General information about the data operation

Parameter
Description

$schema

type: string

optional

The url of the json-schema that contains the properties that your configuration must verify. Most Code Editor can use that to validate your configuration, display help boxes and enlighten issues.

configuration_type

type: string

mandatory

Type of data operation. For an STT data operation, the value is always "storage-to-tables".

configuration_id

type: string

mandatory

ID of the data operation.

You can pick any name you want, but is has to be unique for this data operation type.

Note that in case of conflict, the newly deployed data operation will overwrite the previous one. To guarantee its uniqueness, the best practice is to name your data operation by concatenating:

  • your account ID,

  • the source bucket name,

  • and the source directory name.

version type: string mandatory

Use only version 2, version 1 is depreciated.

environment

type: string

mandatory

Deployment context. Values: PROD, PREPROD, STAGING, DEV.

account

type: string

mandatory

Your account ID is a 6-digit number assigned to you by your Tailer Platform administrator.

activated

type: boolean

optional

Flag used to enable/disable the execution of the data operation. If not specified, the default value will be "true".

archived

type: boolean

optional

Flag used to enable/disable the visibility of the data operation's configuration and runs in Tailer Studio. If not specified, the default value will be "false".

max_active_runs

type: integer

optional

This parameter limits the number of concurrent runs for this data operation.

If not set, the default value is 50.

short_description

type: string

optional

Short description of the context of the configuration.

doc_md

type: string

optional

Path to a file containing a detailed description. The file must be in Markdown format.

The destination section contains all information related to the data source provider.

"source": {
  "type": "gcs",
  "gcp_project_id": "my-project",
  "gcs_source_bucket": "mirror-fd-io-exc-demo-wbd--n-in",
  "gcs_source_prefix": "testjul",
  "gcs_archive_prefix": "archive",
  "gcp_credentials_secret": {
    "cipher_aes": "223xxx",
    "tag": "8ddxxx",
    "ciphertext": "4c7xxx",
    "enc_session_key": "830xxx"
  }
}
Parameter
Description

type

type: string

mandatory

Source type.

The only supported source type for now is "gcs".

gcp_project_id

type: string

mandatory

Specify the Google Cloud Platform project where to deploy the data operation and its associated cloud functions.

If not set, the user will be prompted to choose a project.

gcs_source_bucket

type: string

mandatory

gcs_source_prefix

type: string

mandatory

gcs_archive_prefix

type: string optional

Path where the source files will be archived.

If present and populated, the STT data operation will archive the source files in the location specified, in the GCS source bucket.

If not present or empty, there will be no archiving.

gcp_credentials_secret

type: dict

mandatory

Encrypted credentials needed to read/move data from the source bucket.

The destination section contains all the information related to the data destinations.

The destinations parameter is an array containing maps.

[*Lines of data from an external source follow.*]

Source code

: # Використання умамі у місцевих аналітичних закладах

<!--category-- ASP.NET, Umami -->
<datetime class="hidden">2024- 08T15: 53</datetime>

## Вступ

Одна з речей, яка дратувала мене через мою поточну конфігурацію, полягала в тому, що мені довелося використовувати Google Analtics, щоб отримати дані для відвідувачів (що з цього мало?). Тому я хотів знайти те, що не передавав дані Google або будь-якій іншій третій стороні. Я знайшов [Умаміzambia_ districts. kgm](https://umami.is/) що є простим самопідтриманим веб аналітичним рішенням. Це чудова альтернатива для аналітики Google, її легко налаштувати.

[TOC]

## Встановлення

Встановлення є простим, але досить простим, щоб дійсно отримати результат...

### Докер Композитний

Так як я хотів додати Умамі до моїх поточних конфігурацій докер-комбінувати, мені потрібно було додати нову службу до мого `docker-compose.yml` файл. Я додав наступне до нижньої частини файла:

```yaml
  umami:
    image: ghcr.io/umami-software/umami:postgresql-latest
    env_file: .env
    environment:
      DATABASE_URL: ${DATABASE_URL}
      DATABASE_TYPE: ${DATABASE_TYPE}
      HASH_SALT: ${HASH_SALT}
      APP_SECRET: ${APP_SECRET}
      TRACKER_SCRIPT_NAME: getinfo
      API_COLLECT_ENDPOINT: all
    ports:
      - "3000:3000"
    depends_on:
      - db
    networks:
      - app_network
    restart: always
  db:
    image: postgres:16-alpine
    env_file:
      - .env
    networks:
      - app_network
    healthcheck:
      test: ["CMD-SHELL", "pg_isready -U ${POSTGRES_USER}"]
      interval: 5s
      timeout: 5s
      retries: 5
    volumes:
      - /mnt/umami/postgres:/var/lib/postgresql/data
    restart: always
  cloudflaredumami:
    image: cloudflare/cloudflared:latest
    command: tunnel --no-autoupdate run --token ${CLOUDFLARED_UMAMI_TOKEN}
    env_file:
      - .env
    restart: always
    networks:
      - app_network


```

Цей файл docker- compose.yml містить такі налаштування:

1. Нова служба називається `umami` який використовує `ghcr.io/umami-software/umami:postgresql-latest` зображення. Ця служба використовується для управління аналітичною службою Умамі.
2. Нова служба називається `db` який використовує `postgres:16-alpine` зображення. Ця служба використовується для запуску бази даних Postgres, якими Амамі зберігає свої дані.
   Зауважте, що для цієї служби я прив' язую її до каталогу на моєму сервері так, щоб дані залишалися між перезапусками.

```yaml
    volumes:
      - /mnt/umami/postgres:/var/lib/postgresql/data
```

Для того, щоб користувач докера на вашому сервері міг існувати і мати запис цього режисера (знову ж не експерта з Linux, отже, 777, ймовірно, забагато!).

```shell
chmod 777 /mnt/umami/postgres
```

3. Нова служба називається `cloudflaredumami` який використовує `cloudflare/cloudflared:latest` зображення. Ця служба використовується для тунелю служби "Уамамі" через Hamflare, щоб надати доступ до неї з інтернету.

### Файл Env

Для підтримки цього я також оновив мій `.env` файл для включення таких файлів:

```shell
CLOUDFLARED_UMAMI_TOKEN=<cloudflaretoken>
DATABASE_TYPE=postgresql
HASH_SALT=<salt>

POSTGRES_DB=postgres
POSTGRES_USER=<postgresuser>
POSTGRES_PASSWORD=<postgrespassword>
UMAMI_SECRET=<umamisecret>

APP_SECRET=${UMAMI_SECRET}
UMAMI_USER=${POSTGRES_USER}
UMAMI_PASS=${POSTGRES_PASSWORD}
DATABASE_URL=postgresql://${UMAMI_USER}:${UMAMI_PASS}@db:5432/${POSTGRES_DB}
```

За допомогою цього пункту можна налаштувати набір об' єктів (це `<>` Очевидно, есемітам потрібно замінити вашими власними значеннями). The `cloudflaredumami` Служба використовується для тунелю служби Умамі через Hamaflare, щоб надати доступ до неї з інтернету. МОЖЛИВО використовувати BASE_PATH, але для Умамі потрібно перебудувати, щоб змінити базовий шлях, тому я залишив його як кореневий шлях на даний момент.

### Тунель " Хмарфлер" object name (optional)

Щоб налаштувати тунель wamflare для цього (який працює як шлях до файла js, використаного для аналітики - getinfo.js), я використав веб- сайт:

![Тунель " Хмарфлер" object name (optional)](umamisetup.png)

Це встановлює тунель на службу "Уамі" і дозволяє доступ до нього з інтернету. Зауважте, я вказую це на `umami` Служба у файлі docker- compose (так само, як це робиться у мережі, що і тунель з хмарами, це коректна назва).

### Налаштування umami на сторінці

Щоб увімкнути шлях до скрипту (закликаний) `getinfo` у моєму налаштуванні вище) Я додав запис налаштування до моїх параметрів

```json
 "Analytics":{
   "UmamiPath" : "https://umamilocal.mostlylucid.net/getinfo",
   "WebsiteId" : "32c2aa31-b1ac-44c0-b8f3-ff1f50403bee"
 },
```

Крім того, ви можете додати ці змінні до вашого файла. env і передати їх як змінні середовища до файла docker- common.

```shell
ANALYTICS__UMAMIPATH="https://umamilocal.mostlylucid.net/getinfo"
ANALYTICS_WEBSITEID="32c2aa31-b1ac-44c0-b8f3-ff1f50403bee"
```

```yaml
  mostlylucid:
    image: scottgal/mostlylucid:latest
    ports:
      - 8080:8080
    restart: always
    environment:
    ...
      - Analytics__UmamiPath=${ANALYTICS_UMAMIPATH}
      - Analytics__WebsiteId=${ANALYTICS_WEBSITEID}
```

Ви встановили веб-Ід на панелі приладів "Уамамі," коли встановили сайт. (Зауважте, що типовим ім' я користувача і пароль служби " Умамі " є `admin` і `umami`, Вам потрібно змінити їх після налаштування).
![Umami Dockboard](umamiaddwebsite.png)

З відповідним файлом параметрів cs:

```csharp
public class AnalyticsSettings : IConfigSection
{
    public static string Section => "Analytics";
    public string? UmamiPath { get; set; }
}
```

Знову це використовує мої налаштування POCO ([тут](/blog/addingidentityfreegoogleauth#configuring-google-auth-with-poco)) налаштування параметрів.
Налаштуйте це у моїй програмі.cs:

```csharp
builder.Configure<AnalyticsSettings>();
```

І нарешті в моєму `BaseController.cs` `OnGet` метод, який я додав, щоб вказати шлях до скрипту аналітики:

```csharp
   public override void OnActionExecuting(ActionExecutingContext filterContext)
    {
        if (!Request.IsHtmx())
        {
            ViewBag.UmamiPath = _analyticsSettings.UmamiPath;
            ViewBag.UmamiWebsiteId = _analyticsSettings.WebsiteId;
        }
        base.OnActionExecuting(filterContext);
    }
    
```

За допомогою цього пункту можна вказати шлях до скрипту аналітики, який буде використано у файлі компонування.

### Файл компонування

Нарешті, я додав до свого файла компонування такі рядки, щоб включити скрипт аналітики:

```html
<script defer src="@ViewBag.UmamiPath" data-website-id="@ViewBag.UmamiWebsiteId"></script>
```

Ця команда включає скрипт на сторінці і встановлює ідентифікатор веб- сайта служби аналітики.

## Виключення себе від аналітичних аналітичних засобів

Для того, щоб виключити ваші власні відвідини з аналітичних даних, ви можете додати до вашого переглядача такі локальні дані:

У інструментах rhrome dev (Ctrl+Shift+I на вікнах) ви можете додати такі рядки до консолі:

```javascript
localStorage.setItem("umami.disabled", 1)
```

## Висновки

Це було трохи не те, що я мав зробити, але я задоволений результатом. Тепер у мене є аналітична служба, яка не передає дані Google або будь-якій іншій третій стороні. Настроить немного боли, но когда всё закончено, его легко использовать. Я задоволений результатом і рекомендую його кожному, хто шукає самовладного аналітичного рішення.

Each map can contain a type of destination and many actual "tables" as ultimate destination.

Example:

"destinations": [
{
  "type": "bigquery",
  "gcp_project_id": "my-project",
  "gbq_dataset": "dlk_demo_wbd_psa",
  "source_format": "CSV",
  "create_disposition": "CREATE_IF_NEEDED",
  "write_disposition": "WRITE_TRUNCATE",
  "skip_leading_rows": 1,
  "field_delimiter": "|",
  "add_tailer_metadata": true,
  "gcp_credentials_secret": {
    "cipher_aes": "223008256918c292ff3ec1axxx",
    "tag": "8dd3db4c71bfb963d475d1bbd1xxx",
    "ciphertext": "4c74df268d5a7541f8264c2e7a282fxxx",
    "enc_session_key": "830606cbc4f9401a29c7977d364398xxx"
    },
      "tables": [
      {
        "table_name": "sales_details_test",
        "short_description": "Daily detailed Sales with tickets and tickets lines",
        "filename_template": "input_{{FD_DATE}}-{{FD_TIME}}-ORS-ventes.csv",
        "ddl_mode": "file",
        "ddl_file": "ddl/sales_details.json",
        "doc_md": "ddl/sales_details.md",
        "add_tailer_metadata": true,
        "skip_leading_rows": 0,
        "write_disposition": "WRITE_APPEND"
      },
      {
        "table_name": "stores",
        "short_description": "Full Stores referential",
        "filename_template": "input_{{FD_DATE}}-{{FD_TIME}}-ORS-magasins.csv",
        "ddl_mode": "file",
        "ddl_file": "ddl/stores.json",
        "doc_md": "ddl/stores.md",
        "add_tailer_metadata": false
      }
    ]
  }
]

Global destination parameters

Parameter
Description

type

type: string

mandatory

Type of destination.

The only supported destination type for now is "bigquery".

gcp_project_id

type: string

optional

Default GCP Project ID.

This parameter can be set for each table sub-object, and will be overridden by that value if it is different.

gbq_dataset

type: string

optional

Default BigQuery Dataset.

This parameter can be set for each table sub-object, and will be overridden by that value if it is different.

gcp_credentials_secret

type: object

optional

Encrypted credentials needed to interact with Storage and BigQuery.

source_format

type: string

optional

Default source format for input files.

Possible values (case sensitive):

  • "CSV" (default)

  • "JSON"

This parameter can be set for each table sub-object, and will be overridden by that value if it is different.

create_disposition

type: string

optional

Possible values:

  • "CREATE_IF_NEEDED" (default): If the table does not exist, BigQuery creates the table.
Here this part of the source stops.